The response should consist solely of the lines running from the line with "両者にとって有益であると考え" to the end of the data, retyped exactly.

(Saved data entries)
= Beginning of Section =
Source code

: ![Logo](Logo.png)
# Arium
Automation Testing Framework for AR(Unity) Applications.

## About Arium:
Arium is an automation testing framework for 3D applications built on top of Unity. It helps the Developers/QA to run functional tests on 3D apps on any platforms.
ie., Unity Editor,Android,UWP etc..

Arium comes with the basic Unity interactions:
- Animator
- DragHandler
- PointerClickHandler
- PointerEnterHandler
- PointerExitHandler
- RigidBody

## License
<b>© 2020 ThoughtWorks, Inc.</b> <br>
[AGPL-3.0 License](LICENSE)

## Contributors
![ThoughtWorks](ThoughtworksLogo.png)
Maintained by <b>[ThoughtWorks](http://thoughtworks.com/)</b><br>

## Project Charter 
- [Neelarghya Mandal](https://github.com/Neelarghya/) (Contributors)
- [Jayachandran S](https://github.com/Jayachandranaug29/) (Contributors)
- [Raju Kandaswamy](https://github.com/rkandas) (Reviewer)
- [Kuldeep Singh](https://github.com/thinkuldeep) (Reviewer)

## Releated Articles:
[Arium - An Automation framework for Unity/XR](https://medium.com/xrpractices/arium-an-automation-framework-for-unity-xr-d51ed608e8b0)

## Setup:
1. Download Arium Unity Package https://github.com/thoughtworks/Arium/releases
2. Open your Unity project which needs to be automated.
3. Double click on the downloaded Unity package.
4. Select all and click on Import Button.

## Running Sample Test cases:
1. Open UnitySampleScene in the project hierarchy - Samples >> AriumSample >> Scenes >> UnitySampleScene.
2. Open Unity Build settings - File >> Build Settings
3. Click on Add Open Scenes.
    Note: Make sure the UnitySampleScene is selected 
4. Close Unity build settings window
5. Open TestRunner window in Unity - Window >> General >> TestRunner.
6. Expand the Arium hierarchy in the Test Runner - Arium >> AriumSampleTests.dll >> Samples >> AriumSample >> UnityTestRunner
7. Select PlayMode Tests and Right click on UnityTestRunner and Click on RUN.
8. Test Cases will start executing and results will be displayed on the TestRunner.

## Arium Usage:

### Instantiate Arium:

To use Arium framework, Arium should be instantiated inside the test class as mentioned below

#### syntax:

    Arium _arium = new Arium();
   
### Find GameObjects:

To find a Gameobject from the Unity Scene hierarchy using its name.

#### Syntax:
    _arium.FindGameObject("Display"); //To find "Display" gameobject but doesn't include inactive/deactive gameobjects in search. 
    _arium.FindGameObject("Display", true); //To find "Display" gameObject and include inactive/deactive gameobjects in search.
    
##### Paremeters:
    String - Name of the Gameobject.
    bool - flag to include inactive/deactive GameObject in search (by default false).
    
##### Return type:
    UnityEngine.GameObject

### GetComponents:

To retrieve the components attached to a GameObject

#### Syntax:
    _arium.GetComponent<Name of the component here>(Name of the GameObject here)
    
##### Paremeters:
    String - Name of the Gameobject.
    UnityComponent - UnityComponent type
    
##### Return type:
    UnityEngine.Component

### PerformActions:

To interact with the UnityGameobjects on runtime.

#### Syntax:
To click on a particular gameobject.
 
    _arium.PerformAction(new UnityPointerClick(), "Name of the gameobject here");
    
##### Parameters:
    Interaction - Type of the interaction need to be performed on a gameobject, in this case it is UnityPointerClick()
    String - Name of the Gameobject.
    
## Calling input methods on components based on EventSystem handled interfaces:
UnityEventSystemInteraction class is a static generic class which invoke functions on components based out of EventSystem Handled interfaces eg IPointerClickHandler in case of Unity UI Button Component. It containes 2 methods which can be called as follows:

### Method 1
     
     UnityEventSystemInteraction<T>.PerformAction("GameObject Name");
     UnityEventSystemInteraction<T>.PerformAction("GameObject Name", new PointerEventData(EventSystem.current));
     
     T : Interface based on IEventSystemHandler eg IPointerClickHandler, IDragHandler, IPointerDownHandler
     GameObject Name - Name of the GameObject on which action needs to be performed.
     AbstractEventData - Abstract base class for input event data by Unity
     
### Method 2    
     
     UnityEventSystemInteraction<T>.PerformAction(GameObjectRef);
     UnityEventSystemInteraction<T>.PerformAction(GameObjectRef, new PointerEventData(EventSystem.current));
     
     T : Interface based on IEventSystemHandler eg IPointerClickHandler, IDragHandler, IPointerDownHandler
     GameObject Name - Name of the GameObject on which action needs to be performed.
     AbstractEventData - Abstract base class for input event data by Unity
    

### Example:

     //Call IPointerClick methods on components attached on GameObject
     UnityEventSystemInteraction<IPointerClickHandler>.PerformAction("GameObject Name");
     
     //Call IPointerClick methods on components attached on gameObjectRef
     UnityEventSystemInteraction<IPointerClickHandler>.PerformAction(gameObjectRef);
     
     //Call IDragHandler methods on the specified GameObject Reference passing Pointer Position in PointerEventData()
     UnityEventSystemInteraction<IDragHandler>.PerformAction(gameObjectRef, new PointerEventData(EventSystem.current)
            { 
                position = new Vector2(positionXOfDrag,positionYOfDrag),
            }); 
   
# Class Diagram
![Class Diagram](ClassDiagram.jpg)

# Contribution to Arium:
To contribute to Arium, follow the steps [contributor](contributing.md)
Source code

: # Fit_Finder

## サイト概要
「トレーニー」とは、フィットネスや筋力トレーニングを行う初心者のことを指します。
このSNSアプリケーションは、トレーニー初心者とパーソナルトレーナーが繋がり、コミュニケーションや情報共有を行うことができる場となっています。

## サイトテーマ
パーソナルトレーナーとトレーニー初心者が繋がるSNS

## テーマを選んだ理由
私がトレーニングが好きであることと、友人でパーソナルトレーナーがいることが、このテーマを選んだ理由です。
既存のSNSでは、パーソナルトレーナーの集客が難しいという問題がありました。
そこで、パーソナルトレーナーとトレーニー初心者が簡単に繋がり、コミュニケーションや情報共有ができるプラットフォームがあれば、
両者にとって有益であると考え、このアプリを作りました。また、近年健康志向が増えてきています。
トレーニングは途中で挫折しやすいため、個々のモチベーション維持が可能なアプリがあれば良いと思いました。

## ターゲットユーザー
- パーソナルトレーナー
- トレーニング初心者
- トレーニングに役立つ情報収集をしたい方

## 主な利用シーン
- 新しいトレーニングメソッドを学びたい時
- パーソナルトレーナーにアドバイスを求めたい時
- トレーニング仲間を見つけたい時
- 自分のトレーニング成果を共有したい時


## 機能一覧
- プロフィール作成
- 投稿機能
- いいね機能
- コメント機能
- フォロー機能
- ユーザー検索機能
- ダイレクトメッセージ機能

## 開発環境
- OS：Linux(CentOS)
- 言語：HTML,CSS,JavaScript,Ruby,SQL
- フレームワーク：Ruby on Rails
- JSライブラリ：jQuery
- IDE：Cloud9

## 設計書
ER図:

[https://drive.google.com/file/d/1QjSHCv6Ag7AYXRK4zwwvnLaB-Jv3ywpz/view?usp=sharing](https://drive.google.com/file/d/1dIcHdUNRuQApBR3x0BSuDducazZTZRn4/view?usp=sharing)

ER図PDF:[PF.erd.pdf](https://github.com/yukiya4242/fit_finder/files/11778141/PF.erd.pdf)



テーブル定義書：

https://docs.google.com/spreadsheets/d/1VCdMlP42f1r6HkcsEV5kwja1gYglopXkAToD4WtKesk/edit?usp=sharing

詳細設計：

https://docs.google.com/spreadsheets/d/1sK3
= End of Section =
**The completed task:**
両者にとって有益であると考え、このアプリを作りました。また、近年健康志向が増えてきています。
トレーニングは途中で挫折しやすいため、個々のモチベーション維持が可能なアプリがあれば良いと思いました。

## ターゲットユーザー
- パーソナルトレーナー
- トレーニング初心者
- トレーニングに役立つ情報収集をしたい方

## 主な利用シーン
- 新しいトレーニングメソッドを学びたい時
- パーソナルトレーナーにアドバイスを求めたい時
- トレーニング仲間を見つけたい時
- 自分のトレーニング成果を共有したい時


## 機能一覧
- プロフィール作成
- 投稿機能
- いいね機能
- コメント機能
- フォロー機能
- ユーザー検索機能
- ダイレクトメッセージ機能

## 開発環境
- OS：Linux(CentOS)
- 言語：HTML,CSS,JavaScript,Ruby,SQL
- フレームワーク：Ruby on Rails
- JSライブラリ：jQuery
- IDE：Cloud9

## 設計書
ER図:

[https://drive.google.com/file/d/1QjSHCv6Ag7AYXRK4zwwvnLaB-Jv3ywpz/view?usp=sharing](https://drive.google.com/file/d/1dIcHdUNRuQApBR3x0BSuDducazZTZRn4/view?usp=sharing)

ER図PDF:[PF.erd.pdf](https://github.com/yukiya4242/fit_finder/files/11778141/PF.erd.pdf)



テーブル定義書：

https://docs.google.com/spreadsheets/d/1VCdMlP42f1r6HkcsEV5kwja1gYglopXkAToD4WtKesk/edit?usp=sharing

詳細設計：

https://docs.google.com/spreadsheets/d/1sK3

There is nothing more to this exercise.